Work order |
Only one stretch of the data below should be repeated: the lines from the line containing "- [🛠️ Angular" through the line containing "- [🧮 subscriptionCount", inclusive, exactly as they are.

** Dataset entries follows **

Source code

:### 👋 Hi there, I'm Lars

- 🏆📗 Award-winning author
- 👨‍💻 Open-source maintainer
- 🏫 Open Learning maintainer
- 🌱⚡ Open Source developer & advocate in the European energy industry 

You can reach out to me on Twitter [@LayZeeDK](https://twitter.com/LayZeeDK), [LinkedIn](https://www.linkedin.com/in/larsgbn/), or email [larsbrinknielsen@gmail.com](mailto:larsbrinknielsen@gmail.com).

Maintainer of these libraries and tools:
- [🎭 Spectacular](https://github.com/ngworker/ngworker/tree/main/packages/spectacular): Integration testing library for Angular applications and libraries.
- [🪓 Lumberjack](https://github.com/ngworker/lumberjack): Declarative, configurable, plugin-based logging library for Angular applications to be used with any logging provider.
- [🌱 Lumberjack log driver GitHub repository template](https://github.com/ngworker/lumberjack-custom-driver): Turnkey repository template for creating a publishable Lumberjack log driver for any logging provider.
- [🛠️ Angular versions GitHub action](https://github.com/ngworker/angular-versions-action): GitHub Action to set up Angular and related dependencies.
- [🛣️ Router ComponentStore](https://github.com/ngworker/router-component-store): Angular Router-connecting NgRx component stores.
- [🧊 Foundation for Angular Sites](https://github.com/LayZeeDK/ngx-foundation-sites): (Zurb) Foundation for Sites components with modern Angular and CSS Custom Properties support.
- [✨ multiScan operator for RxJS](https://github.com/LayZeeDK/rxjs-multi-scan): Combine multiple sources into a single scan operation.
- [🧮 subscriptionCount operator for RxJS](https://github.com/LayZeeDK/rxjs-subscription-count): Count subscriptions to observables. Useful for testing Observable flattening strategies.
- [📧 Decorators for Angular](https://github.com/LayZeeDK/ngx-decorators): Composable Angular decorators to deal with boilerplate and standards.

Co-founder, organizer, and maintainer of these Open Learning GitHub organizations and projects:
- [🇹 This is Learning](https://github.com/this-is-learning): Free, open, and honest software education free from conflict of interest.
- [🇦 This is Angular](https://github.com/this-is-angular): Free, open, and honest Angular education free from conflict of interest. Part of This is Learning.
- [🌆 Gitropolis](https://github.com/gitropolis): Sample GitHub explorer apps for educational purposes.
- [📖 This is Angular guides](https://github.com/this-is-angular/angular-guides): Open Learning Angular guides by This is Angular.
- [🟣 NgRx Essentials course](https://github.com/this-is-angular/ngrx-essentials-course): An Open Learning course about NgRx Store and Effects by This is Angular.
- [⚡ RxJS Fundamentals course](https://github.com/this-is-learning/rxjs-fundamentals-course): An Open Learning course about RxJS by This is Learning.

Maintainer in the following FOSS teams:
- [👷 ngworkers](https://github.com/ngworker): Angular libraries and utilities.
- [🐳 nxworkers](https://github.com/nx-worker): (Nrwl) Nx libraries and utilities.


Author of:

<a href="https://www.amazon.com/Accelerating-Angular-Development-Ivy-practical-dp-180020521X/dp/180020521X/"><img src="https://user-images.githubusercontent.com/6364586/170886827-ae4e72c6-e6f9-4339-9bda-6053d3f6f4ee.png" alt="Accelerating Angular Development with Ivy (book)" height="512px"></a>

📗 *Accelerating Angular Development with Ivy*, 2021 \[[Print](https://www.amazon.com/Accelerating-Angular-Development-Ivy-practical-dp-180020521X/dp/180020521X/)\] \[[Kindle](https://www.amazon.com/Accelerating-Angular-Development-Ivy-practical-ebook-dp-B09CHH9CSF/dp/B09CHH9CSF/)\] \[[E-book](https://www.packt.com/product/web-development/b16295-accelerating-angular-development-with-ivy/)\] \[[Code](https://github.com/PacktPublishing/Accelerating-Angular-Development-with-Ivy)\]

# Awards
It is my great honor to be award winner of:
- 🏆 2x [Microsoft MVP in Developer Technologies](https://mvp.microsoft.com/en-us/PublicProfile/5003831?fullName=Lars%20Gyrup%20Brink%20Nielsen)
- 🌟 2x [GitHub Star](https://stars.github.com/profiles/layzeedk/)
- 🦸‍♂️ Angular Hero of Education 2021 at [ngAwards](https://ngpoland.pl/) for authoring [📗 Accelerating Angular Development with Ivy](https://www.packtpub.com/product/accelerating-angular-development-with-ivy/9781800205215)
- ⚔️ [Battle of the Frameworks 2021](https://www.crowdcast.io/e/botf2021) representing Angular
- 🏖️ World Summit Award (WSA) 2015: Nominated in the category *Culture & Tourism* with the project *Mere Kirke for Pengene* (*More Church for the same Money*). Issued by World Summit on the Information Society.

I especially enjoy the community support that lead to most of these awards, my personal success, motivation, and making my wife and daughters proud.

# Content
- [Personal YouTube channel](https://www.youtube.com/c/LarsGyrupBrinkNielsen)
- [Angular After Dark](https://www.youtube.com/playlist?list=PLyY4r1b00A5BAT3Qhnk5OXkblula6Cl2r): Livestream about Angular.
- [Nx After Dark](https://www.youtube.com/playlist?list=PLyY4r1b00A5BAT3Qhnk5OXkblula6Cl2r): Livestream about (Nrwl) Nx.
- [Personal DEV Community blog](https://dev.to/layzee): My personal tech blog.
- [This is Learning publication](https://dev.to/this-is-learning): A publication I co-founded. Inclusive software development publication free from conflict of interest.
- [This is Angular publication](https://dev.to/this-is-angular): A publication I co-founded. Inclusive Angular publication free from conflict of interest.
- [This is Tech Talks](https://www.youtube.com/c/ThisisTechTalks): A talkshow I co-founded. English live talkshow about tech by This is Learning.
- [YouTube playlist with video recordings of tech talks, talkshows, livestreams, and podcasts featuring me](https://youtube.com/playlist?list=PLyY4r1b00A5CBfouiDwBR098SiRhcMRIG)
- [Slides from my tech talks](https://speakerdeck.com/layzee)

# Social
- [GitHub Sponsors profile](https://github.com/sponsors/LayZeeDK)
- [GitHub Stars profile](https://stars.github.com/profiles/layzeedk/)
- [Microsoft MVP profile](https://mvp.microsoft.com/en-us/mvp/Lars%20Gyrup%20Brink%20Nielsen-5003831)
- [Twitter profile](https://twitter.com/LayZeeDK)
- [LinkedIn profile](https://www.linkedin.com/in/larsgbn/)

** End of Dataset entries **

Solution to the exercise |
- [🛠️ Angular versions GitHub action](https://github.com/ngworker/angular-versions-action): GitHub Action to set up Angular and related dependencies.
- [🛣️ Router ComponentStore](https://github.com/ngworker/router-component-store): Angular Router-connecting NgRx component stores.
- [🧊 Foundation for Angular Sites](https://github.com/LayZeeDK/ngx-foundation-sites): (Zurb) Foundation for Sites components with modern Angular and CSS Custom Properties support.
- [✨ multiScan operator for RxJS](https://github.com/LayZeeDK/rxjs-multi-scan): Combine multiple sources into a single scan operation.
- [🧮 subscriptionCount operator for RxJS](https://github.com/LayZeeDK/rxjs-subscription-count): Count subscriptions to observables. Useful for testing Observable flattening strategies.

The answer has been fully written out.